Quick answer: Increase wishlists by converting interest into commitment, and a major lever is a polished demo: events like Steam Next Fest are wishlist engines, and a demo player's experience translates almost directly into whether they wishlist. A crash or rough early experience costs wishlists; a smooth, fun demo earns them. So capturing and fixing demo bugs is a wishlist activity, not just a QA one.
Wishlists are the key pre-launch metric, they drive launch-day visibility and sales. While marketing and a compelling concept bring players to your page, converting that interest into wishlists often hinges on the experience you give them, especially in a demo, where quality directly affects whether players commit.
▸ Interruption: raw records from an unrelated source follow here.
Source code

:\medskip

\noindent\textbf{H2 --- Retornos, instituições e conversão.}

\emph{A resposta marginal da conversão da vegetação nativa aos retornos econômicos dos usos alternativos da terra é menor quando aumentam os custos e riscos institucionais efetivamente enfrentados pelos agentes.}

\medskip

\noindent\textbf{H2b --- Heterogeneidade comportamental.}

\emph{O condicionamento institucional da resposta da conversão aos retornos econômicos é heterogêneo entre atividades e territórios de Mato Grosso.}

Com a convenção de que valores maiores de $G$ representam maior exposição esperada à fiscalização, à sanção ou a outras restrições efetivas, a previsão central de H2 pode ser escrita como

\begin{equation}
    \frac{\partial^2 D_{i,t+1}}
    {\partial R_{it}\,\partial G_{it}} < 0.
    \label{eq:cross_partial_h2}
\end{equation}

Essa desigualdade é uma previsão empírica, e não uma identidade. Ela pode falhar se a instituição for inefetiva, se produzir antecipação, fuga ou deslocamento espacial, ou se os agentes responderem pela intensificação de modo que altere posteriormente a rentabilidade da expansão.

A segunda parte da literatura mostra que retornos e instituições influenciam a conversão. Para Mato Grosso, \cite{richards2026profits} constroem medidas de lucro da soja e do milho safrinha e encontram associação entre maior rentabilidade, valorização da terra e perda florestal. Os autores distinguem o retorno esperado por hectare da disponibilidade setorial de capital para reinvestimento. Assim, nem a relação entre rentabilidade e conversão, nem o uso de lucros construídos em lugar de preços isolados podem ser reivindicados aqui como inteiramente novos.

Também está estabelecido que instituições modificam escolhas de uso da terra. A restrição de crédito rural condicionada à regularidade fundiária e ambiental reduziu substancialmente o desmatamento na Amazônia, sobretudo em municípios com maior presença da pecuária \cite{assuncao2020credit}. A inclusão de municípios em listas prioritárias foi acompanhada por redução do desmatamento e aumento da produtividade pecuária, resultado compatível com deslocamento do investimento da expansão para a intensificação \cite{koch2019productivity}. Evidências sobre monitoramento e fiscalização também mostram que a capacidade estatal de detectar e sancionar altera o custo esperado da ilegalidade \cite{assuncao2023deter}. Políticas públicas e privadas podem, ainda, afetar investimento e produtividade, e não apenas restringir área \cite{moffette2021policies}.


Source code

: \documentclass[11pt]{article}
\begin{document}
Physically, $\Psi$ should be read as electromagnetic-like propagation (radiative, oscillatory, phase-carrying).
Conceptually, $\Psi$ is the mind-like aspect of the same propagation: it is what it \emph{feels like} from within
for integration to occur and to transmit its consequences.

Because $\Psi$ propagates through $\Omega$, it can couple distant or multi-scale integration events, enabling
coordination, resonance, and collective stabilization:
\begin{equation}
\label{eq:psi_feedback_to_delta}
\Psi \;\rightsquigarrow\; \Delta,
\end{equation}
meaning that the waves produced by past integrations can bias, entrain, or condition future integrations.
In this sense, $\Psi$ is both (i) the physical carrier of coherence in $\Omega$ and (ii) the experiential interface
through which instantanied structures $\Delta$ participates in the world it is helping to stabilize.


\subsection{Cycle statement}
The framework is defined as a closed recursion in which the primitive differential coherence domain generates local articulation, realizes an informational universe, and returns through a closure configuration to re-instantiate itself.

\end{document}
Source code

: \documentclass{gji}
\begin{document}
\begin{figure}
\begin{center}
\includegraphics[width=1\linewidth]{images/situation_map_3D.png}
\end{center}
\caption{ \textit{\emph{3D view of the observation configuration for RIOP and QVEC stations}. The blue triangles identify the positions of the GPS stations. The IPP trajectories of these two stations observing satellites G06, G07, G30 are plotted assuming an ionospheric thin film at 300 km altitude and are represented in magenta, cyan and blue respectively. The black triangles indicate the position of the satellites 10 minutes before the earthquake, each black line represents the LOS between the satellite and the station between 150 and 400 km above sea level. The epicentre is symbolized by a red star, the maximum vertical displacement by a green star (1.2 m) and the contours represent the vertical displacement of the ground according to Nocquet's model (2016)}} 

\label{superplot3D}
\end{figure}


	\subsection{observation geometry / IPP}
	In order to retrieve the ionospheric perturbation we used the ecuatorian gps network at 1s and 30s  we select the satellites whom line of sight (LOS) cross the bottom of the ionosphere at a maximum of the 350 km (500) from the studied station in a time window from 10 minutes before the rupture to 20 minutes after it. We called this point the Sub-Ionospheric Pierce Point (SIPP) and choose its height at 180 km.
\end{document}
A Polished Demo Is a Wishlist Engine
A playable demo, especially during an event like Steam Next Fest, puts your game in front of a wave of players deciding whether to wishlist. Their demo experience translates almost directly into that decision: a fun, smooth demo earns wishlists, while a crash, a rough early experience, or poor performance costs them. At Next Fest volume, a common early-game bug can cost hundreds of wishlists.
This makes demo quality a wishlist driver, not just a QA concern. The players sampling your demo are exactly the ones you want to convert, so removing the friction and failures that stop them from wishlisting is high-leverage.
Capture and Fix What Demo Players Hit
A demo is a concentrated burst of fresh players hitting your game's rough edges, but they're transient (they play once and leave), so the signal evaporates unless you capture it in the moment. Build frictionless in-game reporting and crash capture into the demo, and watch occurrence counts during the event to find the rough edges fast.
Bugnet's SDK in a demo build captures crashes and reports with context, and occurrence grouping ranks the demo's issues by how many players hit each, so during a Next Fest you can see which crash or confusion point is costing the most wishlists and hotfix it mid-event. A bug fixed on day one of a week-long demo saves conversion for the rest of it.
Use the Demo to Improve the Launch Too
The demo's bug data is also your prioritized punch list for launch: the issues that hurt wishlist conversion are the same ones that would tank launch reviews, so fixing them serves both. A polished demo both increases wishlists and reduces launch-day problems.
Increasing wishlists is partly marketing and concept, but the conversion step, turning a demo player into a wishlist, depends heavily on the experience you deliver. Capturing and fixing the bugs and rough edges that stop players from committing, especially during high-traffic demo events, is a direct, often-overlooked wishlist lever. See also: handling bug reports during Steam Next Fest.
A polished demo is a wishlist engine, especially at Next Fest. A demo player who hits a crash doesn't wishlist; a smooth one often does. Capture and fix demo bugs to convert interest into wishlists.